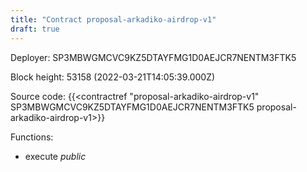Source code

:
 ```yaml
---
title: "Contract proposal-arkadiko-airdrop-v1"
draft: true
---
```

Deployer: SP3MBWGMCVC9KZ5DTAYFMG1D0AEJCR7NENTM3FTK5


 



Block height: 53158 (2022-03-21T14:05:39.000Z)

Source code: {{<contractref "proposal-arkadiko-airdrop-v1" SP3MBWGMCVC9KZ5DTAYFMG1D0AEJCR7NENTM3FTK5 proposal-arkadiko-airdrop-v1>}}

Functions:

* execute _public_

+-------+

• WHAT NEEDS TO BE DONE
Repeat every record above exactly, but drop the pictures.

• FINISHED TASK
Source code

:
 ```yaml
---
title: "Contract proposal-arkadiko-airdrop-v1"
draft: true
---
```

Deployer: SP3MBWGMCVC9KZ5DTAYFMG1D0AEJCR7NENTM3FTK5


 



Block height: 53158 (2022-03-21T14:05:39.000Z)

Source code: {{<contractref "proposal-arkadiko-airdrop-v1" SP3MBWGMCVC9KZ5DTAYFMG1D0AEJCR7NENTM3FTK5 proposal-arkadiko-airdrop-v1>}}

Functions:

* execute _public_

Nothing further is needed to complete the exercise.